What is the profession of data science really about? How does one best become a data scientist or grow a career as one? What does the Data Science Central community think about these questions? (Please chime in!)
We’ve all read about the shortage of data scientists from McKinsey, heard about the salaries, and know about the volume of recruiter emails. As a practicing data scientist at Pivotal (a leading vendor in open source, big data platforms specifically used for data science), I was recently interviewed on careers in data science. Because it has been a popular topic on Data Science Central, I wanted to share some of this perspective and see what other practitioners thought.
What Is Data Science About? What Is The Heritage And Current Practice?
From my own historical perspective—looking back to high school algebra—no one told us math could predict and help prevent someone from going to the ER or even the ICU. Depending on when you graduated college, you may have heard about algorithmic trading or analyzing the human genome, but, until very recently, we certainly didn’t hear about sentiment analysis on social media or machine learning on sensor data. Now, anyone with internet has exposure to apps driven by data science on YouTube, Facebook, Twitter, and your phone—analytics are embedded in every part of our lives, personal and business.

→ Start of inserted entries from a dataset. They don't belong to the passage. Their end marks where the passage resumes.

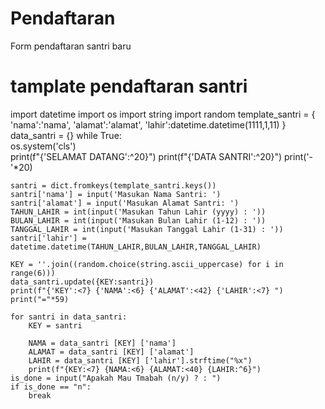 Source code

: # Pendaftaran
Form pendaftaran santri baru
# tamplate pendaftaran santri
import datetime
import os
import string
import random
template_santri = {
    'nama':'nama',
    'alamat':'alamat',
    'lahir':datetime.datetime(1111,1,11)
}
data_santri = {}
while True:       
    os.system('cls')    
    print(f"{'SELAMAT DATANG':^20}")
    print(f"{'DATA SANTRI':^20}")
    print('-'*20)    

    santri = dict.fromkeys(template_santri.keys())
    santri['nama'] = input('Masukan Nama Santri: ')
    santri['alamat'] = input('Masukan Alamat Santri: ')
    TAHUN_LAHIR = int(input('Masukan Tahun Lahir (yyyy) : '))
    BULAN_LAHIR = int(input('Masukan Bulan Lahir (1-12) : '))
    TANGGAL_LAHIR = int(input('Masukan Tanggal Lahir (1-31) : '))
    santri['lahir'] = datetime.datetime(TAHUN_LAHIR,BULAN_LAHIR,TANGGAL_LAHIR)    

    KEY = ''.join((random.choice(string.ascii_uppercase) for i in range(6)))
    data_santri.update({KEY:santri})
    print(f"{'KEY':<7} {'NAMA':<6} {'ALAMAT':<42} {'LAHIR':<7} ")
    print("="*59)    

    for santri in data_santri:
        KEY = santri

        NAMA = data_santri [KEY] ['nama']
        ALAMAT = data_santri [KEY] ['alamat']
        LAHIR = data_santri [KEY] ['lahir'].strftime("%x")
        print(f"{KEY:<7} {NAMA:<6} {ALAMAT:<40} {LAHIR:^6}")
    is_done = input("Apakah Mau Tmabah (n/y) ? : ")
    if is_done == "n":
        break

Today, most of the people I know in data science enjoy blazing new trails with the latest technology and lots of data, solving problems that the world could never address before. Our data science practice at Pivotal isn’t about reports, basic analytics, or business intelligence on data sitting inside traditional enterprise apps like CRM, ERP, SCM, and anything that took a paper-based workflow and stuck it in a database. While the data science heritage is most closely related to statistics, data science is more exploratory—our team is in search of new discoveries and “eureka” moments.
We don’t know what is possible when we start work—we only have a compass, not a map. We start looking at ten terabytes of data from 20 different systems that no one has ever holistically looked at before. We let the data take us places and envision what is possible with it, challenging everything we find along the way. We only know the data can be used to uncover, interpret, and optimize things in new ways that create value. Then, we use math to create a new method to improve something. Outside of our tribe, people often need an example to really grasp the fact that we go beyond pie chart creation and forecasts roll-ups. We generate those stories for them, and importantly, based on a lot more information, we tell you how accurate they probably are and what they are likely to be in the future.